Julio Velázquez Rodríguez es universitario. Todo los días cuida con esmero a sus perros Mina, Gueri, Baco y Gala... Y a otros. Se siente orgulloso de pertenecer a la UNAM y, sin recibir un peso a cambio, acudir a las zonas de desastre a ayudar a rescatar a personas con vida.

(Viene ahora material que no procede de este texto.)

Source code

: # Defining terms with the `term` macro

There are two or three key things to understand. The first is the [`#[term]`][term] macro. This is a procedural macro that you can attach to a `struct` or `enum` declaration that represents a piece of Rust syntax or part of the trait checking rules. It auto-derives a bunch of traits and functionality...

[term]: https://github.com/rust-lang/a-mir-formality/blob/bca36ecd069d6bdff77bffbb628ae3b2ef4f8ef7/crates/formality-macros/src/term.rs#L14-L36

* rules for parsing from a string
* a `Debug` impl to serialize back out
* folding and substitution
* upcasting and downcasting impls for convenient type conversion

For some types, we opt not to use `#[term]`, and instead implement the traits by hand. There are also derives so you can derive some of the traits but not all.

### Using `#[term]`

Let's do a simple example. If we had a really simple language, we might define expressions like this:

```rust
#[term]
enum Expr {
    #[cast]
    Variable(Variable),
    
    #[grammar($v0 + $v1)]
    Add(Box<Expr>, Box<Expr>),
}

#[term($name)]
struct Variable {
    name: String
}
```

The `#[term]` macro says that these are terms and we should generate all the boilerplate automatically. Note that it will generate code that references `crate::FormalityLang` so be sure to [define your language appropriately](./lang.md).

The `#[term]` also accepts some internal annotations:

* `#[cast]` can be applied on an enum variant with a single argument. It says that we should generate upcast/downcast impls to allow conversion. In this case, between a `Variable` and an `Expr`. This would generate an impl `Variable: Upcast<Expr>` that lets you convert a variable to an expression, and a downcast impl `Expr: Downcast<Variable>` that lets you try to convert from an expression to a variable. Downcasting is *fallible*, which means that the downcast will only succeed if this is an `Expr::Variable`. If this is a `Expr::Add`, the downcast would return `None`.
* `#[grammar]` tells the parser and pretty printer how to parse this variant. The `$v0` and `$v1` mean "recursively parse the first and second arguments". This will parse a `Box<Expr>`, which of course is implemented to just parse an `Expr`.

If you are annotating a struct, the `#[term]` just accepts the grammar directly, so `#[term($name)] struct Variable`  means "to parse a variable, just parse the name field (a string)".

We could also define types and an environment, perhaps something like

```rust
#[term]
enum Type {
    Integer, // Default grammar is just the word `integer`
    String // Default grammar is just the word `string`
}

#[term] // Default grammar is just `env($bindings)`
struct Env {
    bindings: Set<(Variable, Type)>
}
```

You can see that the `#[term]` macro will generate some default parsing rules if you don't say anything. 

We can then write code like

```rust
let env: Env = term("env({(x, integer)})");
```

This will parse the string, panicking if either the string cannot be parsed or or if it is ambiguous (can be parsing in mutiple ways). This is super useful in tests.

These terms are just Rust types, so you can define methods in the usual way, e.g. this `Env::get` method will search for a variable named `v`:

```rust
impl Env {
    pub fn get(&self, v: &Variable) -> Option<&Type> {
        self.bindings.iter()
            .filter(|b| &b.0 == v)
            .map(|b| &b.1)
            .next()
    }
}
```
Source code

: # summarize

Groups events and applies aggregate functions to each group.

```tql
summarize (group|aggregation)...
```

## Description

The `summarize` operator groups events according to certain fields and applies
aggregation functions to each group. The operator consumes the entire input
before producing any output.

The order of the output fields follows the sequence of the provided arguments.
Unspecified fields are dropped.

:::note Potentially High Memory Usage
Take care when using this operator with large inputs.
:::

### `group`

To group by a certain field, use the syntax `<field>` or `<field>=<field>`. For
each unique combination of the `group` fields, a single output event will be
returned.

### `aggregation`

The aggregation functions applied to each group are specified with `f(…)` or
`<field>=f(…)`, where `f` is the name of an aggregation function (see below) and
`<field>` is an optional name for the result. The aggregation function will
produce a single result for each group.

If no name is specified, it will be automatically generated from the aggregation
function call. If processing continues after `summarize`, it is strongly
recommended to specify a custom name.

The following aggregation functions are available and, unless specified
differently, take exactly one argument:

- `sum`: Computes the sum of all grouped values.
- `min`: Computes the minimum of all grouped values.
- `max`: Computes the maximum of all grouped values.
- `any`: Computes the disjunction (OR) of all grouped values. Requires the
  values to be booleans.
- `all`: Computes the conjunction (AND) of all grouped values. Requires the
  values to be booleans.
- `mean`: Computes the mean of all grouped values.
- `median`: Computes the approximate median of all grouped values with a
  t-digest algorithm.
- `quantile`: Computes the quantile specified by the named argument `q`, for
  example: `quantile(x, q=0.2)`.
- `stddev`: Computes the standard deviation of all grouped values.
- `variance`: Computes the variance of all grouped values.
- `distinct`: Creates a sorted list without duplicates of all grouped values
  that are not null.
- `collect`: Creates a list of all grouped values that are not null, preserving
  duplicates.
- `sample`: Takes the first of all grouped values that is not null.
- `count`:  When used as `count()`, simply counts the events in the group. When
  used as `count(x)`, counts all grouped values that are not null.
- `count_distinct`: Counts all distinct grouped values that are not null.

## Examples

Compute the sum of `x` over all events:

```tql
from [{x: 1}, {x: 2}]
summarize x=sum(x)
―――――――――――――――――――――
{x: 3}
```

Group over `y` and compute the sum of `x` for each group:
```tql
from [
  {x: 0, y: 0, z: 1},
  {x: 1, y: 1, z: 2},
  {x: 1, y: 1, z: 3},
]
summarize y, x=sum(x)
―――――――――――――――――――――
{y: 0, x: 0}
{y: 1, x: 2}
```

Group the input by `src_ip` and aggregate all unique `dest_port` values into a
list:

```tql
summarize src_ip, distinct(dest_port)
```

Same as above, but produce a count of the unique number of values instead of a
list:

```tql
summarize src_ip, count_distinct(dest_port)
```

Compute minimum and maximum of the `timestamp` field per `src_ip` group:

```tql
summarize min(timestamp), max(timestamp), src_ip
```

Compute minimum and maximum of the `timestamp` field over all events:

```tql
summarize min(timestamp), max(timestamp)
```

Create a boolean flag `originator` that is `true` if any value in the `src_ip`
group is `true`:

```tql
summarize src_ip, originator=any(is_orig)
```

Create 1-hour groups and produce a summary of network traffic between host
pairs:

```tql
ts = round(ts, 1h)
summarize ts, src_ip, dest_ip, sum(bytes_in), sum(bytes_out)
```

Lo hizo el 31 de enero en la Torre de Pemex.

“Por el tipo de llamada que nos hicieron, era obvio que la situación era grave... No creía que fuera tan grave, hasta llegar”, narra este joven, uno de los hombres y mujeres que pertenecen a la Unidad Canina de Búsqueda y Rescate de la máxima casa de estudios.

Recuerda los primeros minutos de la asistencia que dio tras la explosión: “No tuvimos localizaciones de personas con vida, se ubicaron puntos donde había gente ya fallecida. [tras ubicarlos], nosotros salimos de la zona (...) Uno se condiciona, pero no deja de ser lamentable y penoso para nosotros saber que nuestro trabajo es llegar, localizar y salirse”.

Tras recibir el Reconocimiento presidencial, comenta: “En nuestro grupo no decimos ‘yo rescaté a cinco o a seis’, eso es egocéntrico de los equipos que dicen que han sacado a tantas personas de un lugar. No se trata de eso, nosotros tratamos de ayudar, y decir que dentro del ambiente se lograron sacar tantas víctimas y se limpiaron tantos espacios”.

Concluye: “No hacemos algo agradable, pero al cabo sí es gratificante cuando puedes ayudar a alguien”.